Building the Value Web with Open Standards

The Value Web

Today’s payment networks are disconnected and far from interoperable. We can move money within a bank, within one card or peer-to-peer network, or within some countries with relative ease. But try sending an international payment, or settling across networks, and it will take days or cost a small fortune, if it’s possible at all.

The Web can fix this problem. Originally designed to link disparate document systems housed in universities, the Web is the great connector. Information travels across the world in fractions of a second; why isn’t the same true for money? As one of the main standards bodies for the Web, the W3C has a massive opportunity to use the Web’s technologies and connectivity to bring interoperability to payments.

The W3C’s Web Payments Interest Group is discussing two approaches for improving the user experience, speed and security of payments.

The first approach, which has been the primary focus of the Interest Group thus far, is to build an abstraction layer on top of the existing and future payment systems to hide their differences from users and developers as best as possible. This layer could help payer and payee discover what payment methods they have in common and pass the rest of the interaction off to the chosen network. However, we would still be left with significant variance in speed, security, and the information required for authentication, payment authorization, and regulatory compliance. This approach requires users (or their agents, such as web browsers) and merchants to adopt the new system but it can bring some nearer-term benefits. It would not, however, seek to modernize the underlying payment systems.

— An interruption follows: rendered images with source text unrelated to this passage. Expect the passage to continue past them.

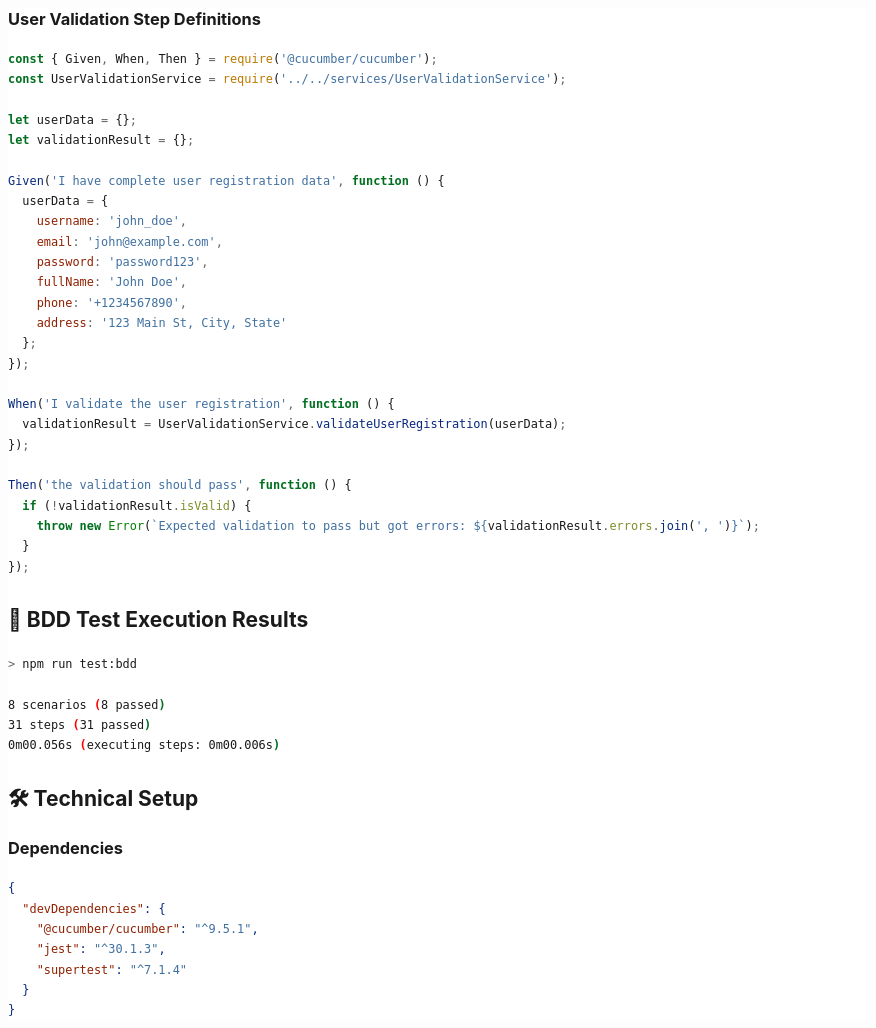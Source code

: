 ### User Validation Step Definitions
```javascript
const { Given, When, Then } = require('@cucumber/cucumber');
const UserValidationService = require('../../services/UserValidationService');

let userData = {};
let validationResult = {};

Given('I have complete user registration data', function () {
  userData = {
    username: 'john_doe',
    email: 'john@example.com',
    password: 'password123',
    fullName: 'John Doe',
    phone: '+1234567890',
    address: '123 Main St, City, State'
  };
});

When('I validate the user registration', function () {
  validationResult = UserValidationService.validateUserRegistration(userData);
});

Then('the validation should pass', function () {
  if (!validationResult.isValid) {
    throw new Error(`Expected validation to pass but got errors: ${validationResult.errors.join(', ')}`);
  }
});
```

## 🚀 BDD Test Execution Results

```bash
> npm run test:bdd

8 scenarios (8 passed)
31 steps (31 passed)
0m00.056s (executing steps: 0m00.006s)
```

## 🛠️ Technical Setup

### Dependencies
```json
{
  "devDependencies": {
    "@cucumber/cucumber": "^9.5.1",
    "jest": "^30.1.3",
    "supertest": "^7.1.4"
  }
}
```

A more ambitious approach is to drive for transformative change using Web technologies and standards: interoperability of networks, greater speed and security, and lower costs. The goal is to fundamentally improve clearing and settlement, or how money actually moves between networks and around the world. Payers and payees would never again have to wonder whether they have a particular payment method in common, but can simply send money from one to the other via the Web. “I have Visa but you only accept digital gold (or MasterCard, PayPal, Bitcoin, cell phone minutes, or fractions of some company’s shares)? No problem! Done.” People store value in many different places, currencies and instruments. The Web can connect all of them.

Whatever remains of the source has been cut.